I can't understand the equality in equation 4 in this paper.
I understand everything up until that point. I see how $$j \binom{n-p}{j}=(n-s)\binom{n-s-1}{j-1}$$ but I'm not sure how they used that and the binomial identity (I'm not sure which identity they are referring to) to show the equation in eq. 4, that is: $$ \sum_{j=0}^{n-s}\binom{n-s}{j}(s+j-1)(n-1)^{n-s-j-1}=sn^{n-s-1}$$ Can anyone help me understand this last part of their proof?
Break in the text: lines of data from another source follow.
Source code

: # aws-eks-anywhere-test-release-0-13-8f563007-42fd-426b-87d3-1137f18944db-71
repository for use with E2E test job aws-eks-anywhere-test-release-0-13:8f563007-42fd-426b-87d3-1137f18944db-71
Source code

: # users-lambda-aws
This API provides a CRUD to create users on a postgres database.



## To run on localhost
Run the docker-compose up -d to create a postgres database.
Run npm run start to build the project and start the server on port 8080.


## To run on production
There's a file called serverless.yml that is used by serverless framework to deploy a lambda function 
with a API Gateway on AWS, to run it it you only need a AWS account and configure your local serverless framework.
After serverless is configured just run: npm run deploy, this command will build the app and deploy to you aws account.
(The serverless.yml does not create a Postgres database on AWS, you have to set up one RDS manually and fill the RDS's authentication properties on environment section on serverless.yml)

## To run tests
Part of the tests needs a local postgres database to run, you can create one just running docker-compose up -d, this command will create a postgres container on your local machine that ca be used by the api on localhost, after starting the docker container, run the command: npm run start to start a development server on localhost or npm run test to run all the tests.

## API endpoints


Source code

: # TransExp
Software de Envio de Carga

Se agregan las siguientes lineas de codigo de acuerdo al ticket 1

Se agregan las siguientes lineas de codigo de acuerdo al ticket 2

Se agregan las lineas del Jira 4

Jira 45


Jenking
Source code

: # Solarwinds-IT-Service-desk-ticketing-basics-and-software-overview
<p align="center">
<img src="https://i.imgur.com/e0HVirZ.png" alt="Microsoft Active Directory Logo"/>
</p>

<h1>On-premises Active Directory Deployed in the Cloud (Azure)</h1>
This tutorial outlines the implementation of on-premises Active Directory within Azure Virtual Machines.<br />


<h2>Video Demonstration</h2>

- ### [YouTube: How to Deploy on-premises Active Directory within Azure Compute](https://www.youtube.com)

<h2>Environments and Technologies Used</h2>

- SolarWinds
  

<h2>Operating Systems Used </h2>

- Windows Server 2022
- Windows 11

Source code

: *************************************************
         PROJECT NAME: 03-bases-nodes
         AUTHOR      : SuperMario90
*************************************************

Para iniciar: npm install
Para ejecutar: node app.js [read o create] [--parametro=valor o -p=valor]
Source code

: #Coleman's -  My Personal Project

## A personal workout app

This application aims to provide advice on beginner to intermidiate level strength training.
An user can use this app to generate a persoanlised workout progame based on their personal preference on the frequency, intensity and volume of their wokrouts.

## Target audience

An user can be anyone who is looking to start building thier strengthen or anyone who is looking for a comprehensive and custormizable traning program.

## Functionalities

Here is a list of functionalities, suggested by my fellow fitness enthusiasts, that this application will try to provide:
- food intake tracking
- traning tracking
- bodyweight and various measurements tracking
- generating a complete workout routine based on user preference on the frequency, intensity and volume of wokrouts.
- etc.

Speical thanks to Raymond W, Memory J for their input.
Why is this equation true? Thanks.
Put $n-s-j=r$:
$$\begin{align} \sum_{j=0}^{n-s}\binom {n-s}j(s+j-1)(n-1)^{n-s-j-1} &=\sum_{r=0}^{n-s}\binom{n-s}{n-s-r}(n-r-1)(n-1)^{r-1}\\\\ &=\sum_{r=0}^{n-s}\binom {n-s}r(n-1)^r-\sum_{r=0}^{n-s}\binom {n-s}r r(n-1)^{r-1}\\\\ &=[1+(n-1)]^{n-s}-(n-s)n^{n-s-1}\\\\ &=n^{n-s}-(n-s)n^{n-s-1}\\\\ &=sn^{n-s-1}\quad\blacksquare \end{align}$$
Some additional notes which may be useful in reading the above:
When substituting $n-s-j=r$, notice that when $j=0, r=n-s$ and when $j=n-s, r=0$ so limits are the same (but inverted).
The following identities are useful: $$\sum_{r=0}^m \binom mr x^r=(1+x)^m\\ \sum_{r=0}^{m}\binom mr rx^{r-1}=m(1+x)^{m-1}$$ Substitute $m=n-s$ and $x=n-1$ and the result unfolds before your eyes!